Aunque lo haya hecho en escritos anteriores, no puedo
dejar de recordar a Don Francisco Cañete López, ¡El Maestro del Algarrobo!, con
quien adquirí conocimientos1 que en la vida me ayudaron muchísimo.
Aquel Coloso tenía la sabiduría, el carácter y la autoridad para hacer que lo
estudiado calara, como la lluvia fina, en mi dormido cerebro.
Los domingos eran días muy especiales para mí. Nada
importante solía hacer, solamente que podía dormir lo que quisiera y levantarme
a la hora que me diera la gana, o sea, lo que se dice
y sigue diciéndose “dormir a pierna suelta2”.

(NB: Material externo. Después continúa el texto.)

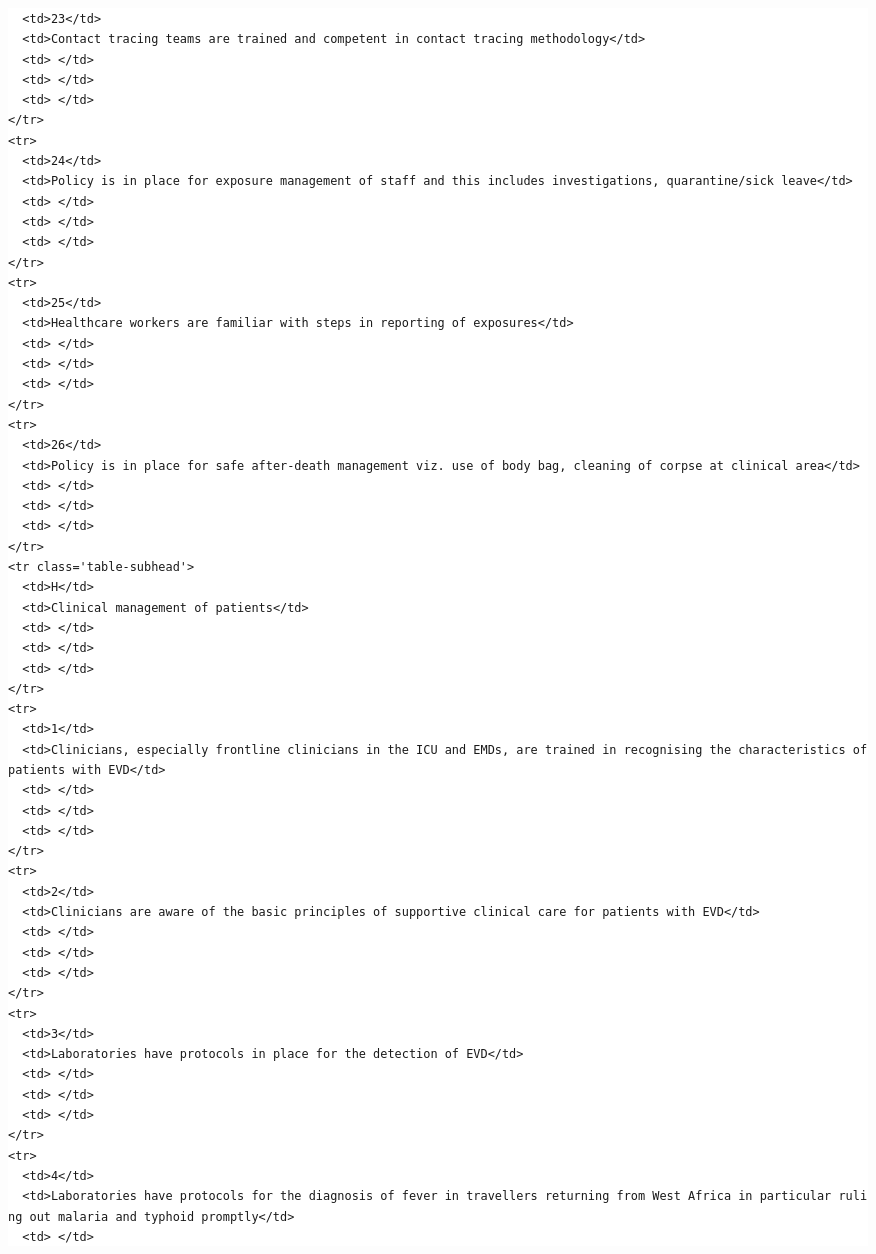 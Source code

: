       <td>23</td>
      <td>Contact tracing teams are trained and competent in contact tracing methodology</td>
      <td> </td>
      <td> </td>
      <td> </td>
    </tr>
    <tr>
      <td>24</td>
      <td>Policy is in place for exposure management of staff and this includes investigations, quarantine/sick leave</td>
      <td> </td>
      <td> </td>
      <td> </td>
    </tr>
    <tr>
      <td>25</td>
      <td>Healthcare workers are familiar with steps in reporting of exposures</td>
      <td> </td>
      <td> </td>
      <td> </td>
    </tr>
    <tr>
      <td>26</td>
      <td>Policy is in place for safe after-death management viz. use of body bag, cleaning of corpse at clinical area</td>
      <td> </td>
      <td> </td>
      <td> </td>
    </tr>
    <tr class='table-subhead'>
      <td>H</td>
      <td>Clinical management of patients</td>
      <td> </td>
      <td> </td>
      <td> </td>
    </tr>
    <tr>
      <td>1</td>
      <td>Clinicians, especially frontline clinicians in the ICU and EMDs, are trained in recognising the characteristics of patients with EVD</td>
      <td> </td>
      <td> </td>
      <td> </td>
    </tr>
    <tr>
      <td>2</td>
      <td>Clinicians are aware of the basic principles of supportive clinical care for patients with EVD</td>
      <td> </td>
      <td> </td>
      <td> </td>
    </tr>
    <tr>
      <td>3</td>
      <td>Laboratories have protocols in place for the detection of EVD</td>
      <td> </td>
      <td> </td>
      <td> </td>
    </tr>
    <tr>
      <td>4</td>
      <td>Laboratories have protocols for the diagnosis of fever in travellers returning from West Africa in particular ruling out malaria and typhoid promptly</td>
      <td> </td> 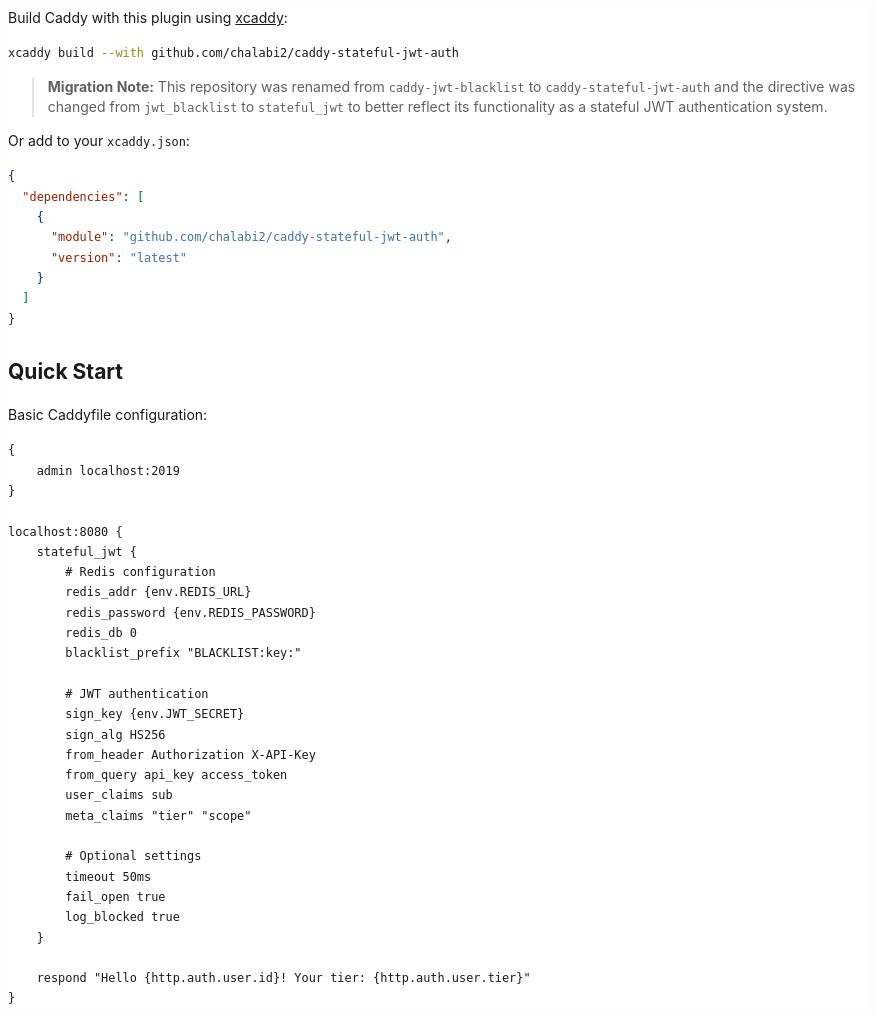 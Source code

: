 Build Caddy with this plugin using [xcaddy](https://github.com/caddyserver/xcaddy):

```bash
xcaddy build --with github.com/chalabi2/caddy-stateful-jwt-auth
```

> **Migration Note:** This repository was renamed from `caddy-jwt-blacklist` to `caddy-stateful-jwt-auth` and the directive was changed from `jwt_blacklist` to `stateful_jwt` to better reflect its functionality as a stateful JWT authentication system.

Or add to your `xcaddy.json`:

```json
{
  "dependencies": [
    {
      "module": "github.com/chalabi2/caddy-stateful-jwt-auth",
      "version": "latest"
    }
  ]
}
```

## Quick Start

Basic Caddyfile configuration:

```caddy
{
    admin localhost:2019
}

localhost:8080 {
    stateful_jwt {
        # Redis configuration
        redis_addr {env.REDIS_URL}
        redis_password {env.REDIS_PASSWORD}
        redis_db 0
        blacklist_prefix "BLACKLIST:key:"

        # JWT authentication
        sign_key {env.JWT_SECRET}
        sign_alg HS256
        from_header Authorization X-API-Key
        from_query api_key access_token
        user_claims sub
        meta_claims "tier" "scope"

        # Optional settings
        timeout 50ms
        fail_open true
        log_blocked true
    }

    respond "Hello {http.auth.user.id}! Your tier: {http.auth.user.tier}"
}
```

Solamente podía ponerle un “pero” y éste no era otro que todo el exceso de cama
eran horas que acortaban aquel bendito festivo, dada mi entrega desaforada a
Morfeo.
A las 12 del mediodía tenía que estar en la Parroquia o
en Santa Rita, para oír misa. De que me vieran allí o no, dependía la
asignación semanal que mi madre me entregaba religiosamente.
Los meses del campeonato nacional de Liga3,
junto con Tista Barona (q.e.d) que, como ya he contado en otras publicaciones,
tenía un transistor, subíamos a la explanada del Castillo. El Carrusel
Deportivo comenzaba a las cuatro de la tarde. Utilizando los versos de Quevedo
“Érase un hombre a una nariz pegado, érase una nariz superlativa…”, en este
caso yo sustituyo esos versos del escritor madrileño por estos otros apropiados
a nuestra actitud de entonces ante aquel objeto: “Éranse doce orejas a un
transistor pegadas, érase una oreja superlativa…”. Allí nos centrábamos en los
partidos en juego.
Era una gozada
estar sentados en piedras, en la oquedad de la roca base del Torreón, o
simplemente de pie. Nos daba igual, todo estaba bien porque lo importante era
estar. Los demás días teníamos escuela y no había ningún hueco de 07:30 más o
menos hasta las 19 ó 20, que eran las horas de horario escolar, para poder
campar a nuestras anchas. A lo largo del día solamente podíamos disfrutar de
dos descansos: por las mañanas sobre las 9:15, que era cuando aprovechábamos
para ir a desayunar a casa, y al mediodía, sobre las 13:30, entonces tocaba ir
a almorzar. La jornada continuaba hasta el anochecer.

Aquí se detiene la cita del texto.